A two year prospective population-based molecular autopsy evaluation of post-mortem negative sudden death in 0-40 year olds

  • A/Prof Jonathan Skinner, Starship Childrens Hospital, Auckland, New Zealand
  • Ms Jackie Crawford, Starship Childrens Hospital, Auckland, New Zealand
  • Ms Carey-Anne Eddy, University of Auckland, New Zealand
  • Ms Katherine Neas, Central and Southern Regional Clinical Genetic Service, New Zealand
  • Dr Simon Stables, National Forensic Service, Lab Plus, Auckland, New Zealand
  • Dr Lloyd Denmark, Lab Plus, Auckland, New Zealand
  • Prof Donald Love, Lab Plus, Auckland, New Zealand
  • A/Prof Andrew Shelling, University of Auckland, New Zealand
  • Background
    Referral-based genetic studies of sudden unexplained death suggest about 30% of 1-40 year old deaths (SUDY) and 0-10% of infant deaths(SIDS) are due to long QT syndrome .
    Aims
    To ascertain the value of post mortem long QT genetic analysis in a prospective population-based study of SIDS and SUDY.
    Methods
    Coroners and pathologists in New Zealand (population 4.2 million) agreed a national policy of molecular autopsy in SIDS/SUDY. Over 2 years long QT (LQT) genes 1, 2, 3, 5, 6, and 7 were sequenced.
    Results
    Autopsy DNA was originally stored from 69 SIDS and 71 SUDY, In 59, other tests revealed a diagnosis (eg. bacterial infection 9, cardiomyopathy 7, myocarditis 5).
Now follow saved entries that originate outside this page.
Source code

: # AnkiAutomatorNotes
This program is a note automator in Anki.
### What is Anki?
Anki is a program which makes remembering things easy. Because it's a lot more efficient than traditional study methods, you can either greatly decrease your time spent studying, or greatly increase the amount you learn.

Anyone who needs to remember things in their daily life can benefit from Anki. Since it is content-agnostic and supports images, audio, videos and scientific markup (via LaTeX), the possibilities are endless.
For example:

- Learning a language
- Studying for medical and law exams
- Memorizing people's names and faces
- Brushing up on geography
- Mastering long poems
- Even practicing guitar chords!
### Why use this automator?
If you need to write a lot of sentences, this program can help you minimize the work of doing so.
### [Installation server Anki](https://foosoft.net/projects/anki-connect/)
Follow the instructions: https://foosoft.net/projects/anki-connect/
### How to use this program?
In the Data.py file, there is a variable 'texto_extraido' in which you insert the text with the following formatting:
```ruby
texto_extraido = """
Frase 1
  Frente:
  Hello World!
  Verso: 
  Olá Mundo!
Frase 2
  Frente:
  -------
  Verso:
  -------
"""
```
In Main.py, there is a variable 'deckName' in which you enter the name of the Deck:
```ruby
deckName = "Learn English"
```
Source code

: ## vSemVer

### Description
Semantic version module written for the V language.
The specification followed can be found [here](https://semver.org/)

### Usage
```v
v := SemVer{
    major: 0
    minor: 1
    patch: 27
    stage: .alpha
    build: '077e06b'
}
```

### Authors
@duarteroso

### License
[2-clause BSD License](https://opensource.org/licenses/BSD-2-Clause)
Of the others, 47 LQT genetic tests are completed. 42 (89%) were uninformative.
    3 of 32 SIDS (9%) had the unclassified variant R1193Q in the SCN5A gene (of questionable pathogenicity).
    Two of seven (29%) 1-18 yr olds had LQT gene variants. A 17 yr old girl (nocturnal death) had variant R67H in minK (LQT5), previously seen in a LQTS family. A 10 yr old boy (death following light activity) had the novel variant T96R in KCNQ1 (LQT1), which displayed abnormal ion channel electrophysiology (loss-of-function and positively shifted voltage dependence of activation). None of 8 19-40 year olds had variants.
    Conclusions
    Early results show that molecular autopsy for LQTS in post mortem-negative sudden death is of value in 1-18 year olds. Larger numbers are still required in those <1 year and over 18 years of age.